I'm not a movie buff

Yes, I am not a movie buff. I don’t watch movies much nor do I remember them for long. I think I stopped taking movies seriously after 1994. I last danced (without being pulled over in a baraat or DJ in college) on Pak-Chik-Pak-Raja-Babu (The song lifted from Chikku-Bukku-Raile and made ‘awesome’ by Govinda by wearing Michael Jackson’s Bad attire) on my own by doing all those moves and rolling over the floor dancing / ROFD. I could also do that stuff kids used to do back then which was imitating a fan by rotating one of your legs squatting on another leg while dancing. I have seen Allu Arjun do the same recently. He only got to know about it now? Poor chap.

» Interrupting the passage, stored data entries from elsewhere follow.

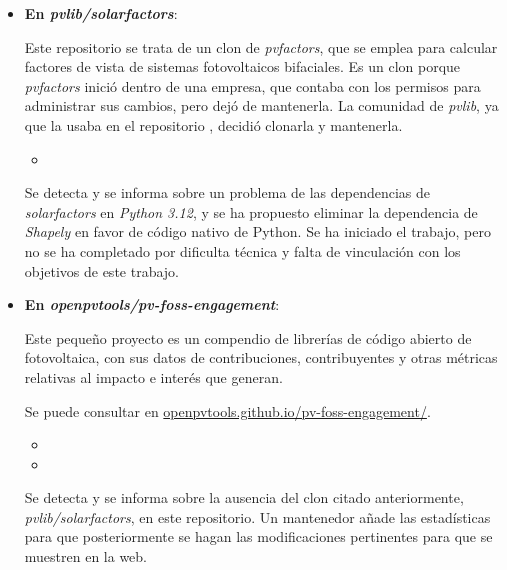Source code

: \begin{itemize}

    \item \textbf{En \textit{pvlib/solarfactors}}:

          Este \gls{repositorio} se trata de un clon de \textit{pvfactors}, que se emplea para calcular factores de vista de sistemas fotovoltaicos bifaciales. Es un clon porque \textit{pvfactors} inició dentro de una empresa, que contaba con los permisos para administrar sus cambios, pero dejó de mantenerla. La comunidad de \textit{pvlib}, ya que la usaba en el repositorio \pvlibpy{}, decidió clonarla y mantenerla.

          \begin{itemize}
              \item {}
          \end{itemize}

          Se detecta y se informa sobre un problema de las dependencias de \textit{solarfactors} en \textit{Python 3.12}, y se ha propuesto eliminar la dependencia de \textit{Shapely} en favor de código nativo de Python. Se ha iniciado el trabajo, pero no se ha completado por dificulta técnica y falta de vinculación con los objetivos de este trabajo.

    \item \textbf{En \textit{openpvtools/pv-foss-engagement}}:

          Este pequeño proyecto es un compendio de librerías de código abierto de fotovoltaica, con sus datos de contribuciones, contribuyentes y otras métricas relativas al impacto e interés que generan.

          Se puede consultar en \href{https://openpvtools.github.io/pv-foss-engagement/}{openpvtools.github.io/pv-foss-engagement/}.

          \begin{itemize}
              \item {}
              \item {}
          \end{itemize}

          Se detecta y se informa sobre la ausencia del clon citado anteriormente, \textit{pvlib/solarfactors}, en este \gls{repositorio}. Un mantenedor añade las estadísticas para que posteriormente se hagan las modificaciones pertinentes para que se muestren en la web.


\end{itemize}
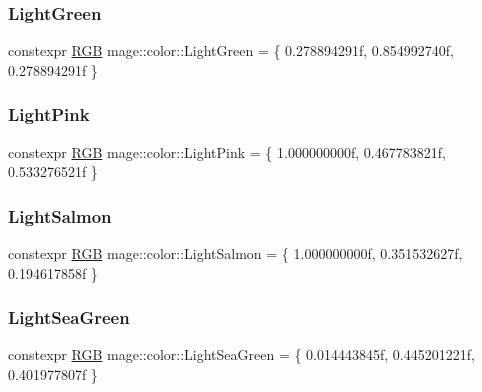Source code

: \mbox{\label{namespacemage_1_1color_a8229e71bb1cae46b47e2c415ac4b43ea}} 
\subsubsection{\texorpdfstring{Light\+Green}{LightGreen}}
{\footnotesize\ttfamily constexpr \mbox{\hyperlink{structmage_1_1_r_g_b}{R\+GB}} mage\+::color\+::\+Light\+Green = \{ 0.\+278894291f, 0.\+854992740f, 0.\+278894291f \}}

\mbox{\label{namespacemage_1_1color_a2211bc4700514d59df25b53387aa1d32}} 
\subsubsection{\texorpdfstring{Light\+Pink}{LightPink}}
{\footnotesize\ttfamily constexpr \mbox{\hyperlink{structmage_1_1_r_g_b}{R\+GB}} mage\+::color\+::\+Light\+Pink = \{ 1.\+000000000f, 0.\+467783821f, 0.\+533276521f \}}

\mbox{\label{namespacemage_1_1color_a0ea813bec32974b56714ee519d3fd738}} 
\subsubsection{\texorpdfstring{Light\+Salmon}{LightSalmon}}
{\footnotesize\ttfamily constexpr \mbox{\hyperlink{structmage_1_1_r_g_b}{R\+GB}} mage\+::color\+::\+Light\+Salmon = \{ 1.\+000000000f, 0.\+351532627f, 0.\+194617858f \}}

\mbox{\label{namespacemage_1_1color_a1e3d4448a15e0fac347da747ad2647a2}} 
\subsubsection{\texorpdfstring{Light\+Sea\+Green}{LightSeaGreen}}
{\footnotesize\ttfamily constexpr \mbox{\hyperlink{structmage_1_1_r_g_b}{R\+GB}} mage\+::color\+::\+Light\+Sea\+Green = \{ 0.\+014443845f, 0.\+445201221f, 0.\+401977807f \}}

When I was growing up I was told that watching movies is not a good thing at all. Instead, it was taught that one should concentrate on studies. I used to play a lot and watched Cricket at odd times. But no movies. Probably because my experience of watching movies was weird. Once I had to gone to watch the movie Dil along with my uncle when I was just 3.5 ft tall in a nearby movie theater called as ‘Lakshmi Mandir’ in Jaipur. Now they show only 18+ movies there sadly. Or rather good for some. While I was entering the hall, because of it being crowded, I got lost in the darkness. When my uncle finally found me after 10 minutes, my cheeks were all wet because of tears. I mean how can a 3.5 ft tall guy tolerate being lost in darkness while Saeed Jaffrey unleash wrath on Aamir Khan and Madhuri. Then once I went to see Bol Radha Bol with my parents (I think that was the last movie I saw with my father and mother together in a theater). Sadly, we couldn’t see the climax because my younger brother kept on weeping throughout the movie and father decided to go home because he didn’t want others to get disturbed. I felt so bad that I told them that ‘leave me and go, I will come back on my own’. He instantly declined the plea because it was a night show and I was just 3.7 ft tall. Later, I got the video cassette of the movie and watched it on VCR at home itself. I loved the movie by the way. During the period from ’94 till ’98, I just watched very less Hindi movies and usually Animated movies or Jurassic Park sequels only in theaters. Including Godzilla.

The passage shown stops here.